[Saved entries]
+++

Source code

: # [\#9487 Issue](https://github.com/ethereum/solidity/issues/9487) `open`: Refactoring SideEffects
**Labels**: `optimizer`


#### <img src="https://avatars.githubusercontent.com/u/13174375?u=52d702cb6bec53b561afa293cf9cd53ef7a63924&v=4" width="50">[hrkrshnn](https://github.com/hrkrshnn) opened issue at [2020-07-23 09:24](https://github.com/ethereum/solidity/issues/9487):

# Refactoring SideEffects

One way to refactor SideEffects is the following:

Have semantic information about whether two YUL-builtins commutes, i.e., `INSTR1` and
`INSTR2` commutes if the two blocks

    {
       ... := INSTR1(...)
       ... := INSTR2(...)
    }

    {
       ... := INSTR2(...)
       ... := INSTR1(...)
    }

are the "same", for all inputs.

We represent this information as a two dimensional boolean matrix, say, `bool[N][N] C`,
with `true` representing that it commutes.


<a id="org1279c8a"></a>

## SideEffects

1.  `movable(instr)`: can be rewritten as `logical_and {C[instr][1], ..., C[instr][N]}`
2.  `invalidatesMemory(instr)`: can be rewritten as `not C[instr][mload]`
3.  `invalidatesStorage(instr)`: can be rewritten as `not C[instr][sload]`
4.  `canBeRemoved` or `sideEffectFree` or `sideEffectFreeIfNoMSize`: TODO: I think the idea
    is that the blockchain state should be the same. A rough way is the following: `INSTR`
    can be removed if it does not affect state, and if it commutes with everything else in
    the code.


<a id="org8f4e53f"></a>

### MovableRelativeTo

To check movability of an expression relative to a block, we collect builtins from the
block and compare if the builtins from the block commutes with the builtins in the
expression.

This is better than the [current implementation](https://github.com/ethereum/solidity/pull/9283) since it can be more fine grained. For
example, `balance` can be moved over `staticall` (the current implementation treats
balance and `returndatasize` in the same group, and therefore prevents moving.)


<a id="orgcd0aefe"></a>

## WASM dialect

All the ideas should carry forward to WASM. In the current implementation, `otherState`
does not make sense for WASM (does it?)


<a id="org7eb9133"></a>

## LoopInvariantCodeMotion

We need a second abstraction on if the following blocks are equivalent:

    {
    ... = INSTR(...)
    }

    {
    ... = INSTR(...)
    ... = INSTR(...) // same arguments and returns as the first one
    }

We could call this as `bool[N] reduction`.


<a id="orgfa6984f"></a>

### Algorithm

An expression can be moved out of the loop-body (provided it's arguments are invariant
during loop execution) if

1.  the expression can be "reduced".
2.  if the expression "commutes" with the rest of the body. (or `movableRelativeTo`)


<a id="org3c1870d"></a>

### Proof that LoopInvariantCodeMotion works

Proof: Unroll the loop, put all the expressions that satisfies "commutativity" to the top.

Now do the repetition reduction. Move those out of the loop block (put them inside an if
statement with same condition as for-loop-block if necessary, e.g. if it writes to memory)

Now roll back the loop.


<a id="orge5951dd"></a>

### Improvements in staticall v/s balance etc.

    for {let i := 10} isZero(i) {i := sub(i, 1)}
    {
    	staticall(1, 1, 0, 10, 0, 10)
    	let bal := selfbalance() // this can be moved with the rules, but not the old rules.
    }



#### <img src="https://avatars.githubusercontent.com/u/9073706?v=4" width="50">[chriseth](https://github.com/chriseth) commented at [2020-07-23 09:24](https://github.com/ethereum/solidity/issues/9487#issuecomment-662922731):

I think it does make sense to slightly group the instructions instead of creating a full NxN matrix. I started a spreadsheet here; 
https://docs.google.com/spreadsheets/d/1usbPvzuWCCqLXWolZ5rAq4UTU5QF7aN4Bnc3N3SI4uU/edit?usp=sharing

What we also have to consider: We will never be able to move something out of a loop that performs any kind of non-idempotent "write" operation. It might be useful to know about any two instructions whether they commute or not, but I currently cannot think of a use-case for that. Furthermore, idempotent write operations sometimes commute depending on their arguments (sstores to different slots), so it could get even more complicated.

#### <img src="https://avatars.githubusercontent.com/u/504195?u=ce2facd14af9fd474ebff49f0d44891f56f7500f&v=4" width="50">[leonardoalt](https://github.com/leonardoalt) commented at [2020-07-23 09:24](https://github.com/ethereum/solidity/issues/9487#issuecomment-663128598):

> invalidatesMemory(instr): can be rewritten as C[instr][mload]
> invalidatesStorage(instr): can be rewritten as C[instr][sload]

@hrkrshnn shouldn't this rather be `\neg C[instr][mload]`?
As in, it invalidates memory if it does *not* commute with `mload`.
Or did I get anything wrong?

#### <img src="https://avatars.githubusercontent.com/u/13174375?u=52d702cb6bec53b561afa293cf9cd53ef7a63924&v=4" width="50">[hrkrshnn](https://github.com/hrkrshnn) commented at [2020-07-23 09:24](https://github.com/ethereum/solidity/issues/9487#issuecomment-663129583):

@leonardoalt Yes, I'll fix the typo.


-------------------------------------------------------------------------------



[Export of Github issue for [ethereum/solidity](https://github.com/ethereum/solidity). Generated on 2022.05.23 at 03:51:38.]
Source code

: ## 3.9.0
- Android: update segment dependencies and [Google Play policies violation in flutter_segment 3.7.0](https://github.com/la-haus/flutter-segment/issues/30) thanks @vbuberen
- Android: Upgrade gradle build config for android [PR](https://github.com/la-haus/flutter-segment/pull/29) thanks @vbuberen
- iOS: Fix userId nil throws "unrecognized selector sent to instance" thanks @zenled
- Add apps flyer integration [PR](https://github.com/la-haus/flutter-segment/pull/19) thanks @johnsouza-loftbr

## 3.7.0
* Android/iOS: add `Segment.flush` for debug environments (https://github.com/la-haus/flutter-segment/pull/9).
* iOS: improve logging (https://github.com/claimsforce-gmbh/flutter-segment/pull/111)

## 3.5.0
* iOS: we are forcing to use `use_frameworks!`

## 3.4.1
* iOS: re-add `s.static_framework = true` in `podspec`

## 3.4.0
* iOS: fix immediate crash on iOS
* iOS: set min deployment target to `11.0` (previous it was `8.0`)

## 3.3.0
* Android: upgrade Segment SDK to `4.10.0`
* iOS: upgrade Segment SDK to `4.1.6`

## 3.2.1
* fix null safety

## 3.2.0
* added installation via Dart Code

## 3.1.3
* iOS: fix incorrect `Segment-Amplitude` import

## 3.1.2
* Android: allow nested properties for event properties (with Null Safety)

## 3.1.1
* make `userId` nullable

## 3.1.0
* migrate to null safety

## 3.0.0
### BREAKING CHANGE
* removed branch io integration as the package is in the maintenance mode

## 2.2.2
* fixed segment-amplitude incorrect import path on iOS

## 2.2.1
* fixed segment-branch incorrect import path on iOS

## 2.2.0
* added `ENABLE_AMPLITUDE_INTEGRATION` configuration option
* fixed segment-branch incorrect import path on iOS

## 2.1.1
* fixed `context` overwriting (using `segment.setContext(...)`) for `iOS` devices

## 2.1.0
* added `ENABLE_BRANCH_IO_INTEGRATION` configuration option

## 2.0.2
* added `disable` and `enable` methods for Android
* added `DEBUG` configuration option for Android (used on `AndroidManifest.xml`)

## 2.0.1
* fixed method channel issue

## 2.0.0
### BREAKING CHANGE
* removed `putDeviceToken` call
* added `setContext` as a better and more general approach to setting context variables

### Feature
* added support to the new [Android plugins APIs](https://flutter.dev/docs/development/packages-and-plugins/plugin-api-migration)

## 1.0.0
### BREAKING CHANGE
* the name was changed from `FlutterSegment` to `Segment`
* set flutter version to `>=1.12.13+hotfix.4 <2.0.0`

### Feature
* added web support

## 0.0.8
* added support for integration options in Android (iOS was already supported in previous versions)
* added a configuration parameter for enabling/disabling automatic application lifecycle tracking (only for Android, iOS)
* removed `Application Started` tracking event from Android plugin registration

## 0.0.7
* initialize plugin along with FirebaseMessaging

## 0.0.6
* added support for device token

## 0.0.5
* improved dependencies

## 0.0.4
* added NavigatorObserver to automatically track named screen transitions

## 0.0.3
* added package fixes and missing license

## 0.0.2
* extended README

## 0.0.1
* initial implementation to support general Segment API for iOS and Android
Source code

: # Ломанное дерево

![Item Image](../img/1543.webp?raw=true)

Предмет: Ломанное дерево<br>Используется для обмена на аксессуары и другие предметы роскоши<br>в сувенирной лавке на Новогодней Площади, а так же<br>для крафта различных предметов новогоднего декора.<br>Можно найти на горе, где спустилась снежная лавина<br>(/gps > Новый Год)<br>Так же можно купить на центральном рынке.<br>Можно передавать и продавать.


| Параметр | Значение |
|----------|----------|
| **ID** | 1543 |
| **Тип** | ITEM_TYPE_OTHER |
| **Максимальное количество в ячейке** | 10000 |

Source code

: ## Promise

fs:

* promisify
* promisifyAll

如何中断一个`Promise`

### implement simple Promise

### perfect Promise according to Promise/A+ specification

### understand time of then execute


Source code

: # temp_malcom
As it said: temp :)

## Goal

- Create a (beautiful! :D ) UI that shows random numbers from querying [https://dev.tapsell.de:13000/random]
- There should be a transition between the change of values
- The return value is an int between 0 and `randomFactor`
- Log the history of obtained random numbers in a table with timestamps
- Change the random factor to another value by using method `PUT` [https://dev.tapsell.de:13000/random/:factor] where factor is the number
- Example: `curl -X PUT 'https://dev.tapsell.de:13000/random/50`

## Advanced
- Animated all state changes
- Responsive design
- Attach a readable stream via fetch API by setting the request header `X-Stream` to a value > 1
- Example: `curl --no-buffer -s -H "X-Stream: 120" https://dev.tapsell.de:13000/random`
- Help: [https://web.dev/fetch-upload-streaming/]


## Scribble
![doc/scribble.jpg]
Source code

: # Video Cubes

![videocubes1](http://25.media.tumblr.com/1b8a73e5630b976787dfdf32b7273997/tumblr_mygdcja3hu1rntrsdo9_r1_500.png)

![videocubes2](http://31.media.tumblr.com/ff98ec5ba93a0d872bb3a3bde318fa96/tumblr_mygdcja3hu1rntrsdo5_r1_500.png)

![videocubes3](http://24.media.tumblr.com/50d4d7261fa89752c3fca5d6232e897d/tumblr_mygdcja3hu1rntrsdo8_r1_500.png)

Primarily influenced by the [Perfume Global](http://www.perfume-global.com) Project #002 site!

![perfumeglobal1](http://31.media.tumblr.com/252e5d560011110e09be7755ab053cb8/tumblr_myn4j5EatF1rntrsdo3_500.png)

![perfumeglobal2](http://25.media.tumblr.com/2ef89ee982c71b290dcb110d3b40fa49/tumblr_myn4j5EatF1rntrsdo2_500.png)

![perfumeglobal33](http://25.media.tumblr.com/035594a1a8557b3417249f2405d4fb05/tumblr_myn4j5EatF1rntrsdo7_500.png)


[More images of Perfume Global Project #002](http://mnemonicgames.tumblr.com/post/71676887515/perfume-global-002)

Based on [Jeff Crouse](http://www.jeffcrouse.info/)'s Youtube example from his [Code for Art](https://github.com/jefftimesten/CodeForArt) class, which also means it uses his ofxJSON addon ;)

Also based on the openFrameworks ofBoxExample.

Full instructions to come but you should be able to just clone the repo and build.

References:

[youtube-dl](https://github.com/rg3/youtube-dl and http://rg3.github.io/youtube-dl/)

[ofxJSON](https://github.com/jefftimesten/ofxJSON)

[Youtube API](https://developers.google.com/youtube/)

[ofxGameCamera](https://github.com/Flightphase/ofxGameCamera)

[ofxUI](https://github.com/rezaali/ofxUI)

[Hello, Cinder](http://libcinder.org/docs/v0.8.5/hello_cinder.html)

+++

• **WHAT YOU ARE ASKED TO DO**
What you should output is every line of the records above, from the first through the line containing "# Refactoring SideEffects", unchanged.

• **WRITTEN SOLUTION**
Source code

: # [\#9487 Issue](https://github.com/ethereum/solidity/issues/9487) `open`: Refactoring SideEffects
**Labels**: `optimizer`


#### <img src="https://avatars.githubusercontent.com/u/13174375?u=52d702cb6bec53b561afa293cf9cd53ef7a63924&v=4" width="50">[hrkrshnn](https://github.com/hrkrshnn) opened issue at [2020-07-23 09:24](https://github.com/ethereum/solidity/issues/9487):

# Refactoring SideEffects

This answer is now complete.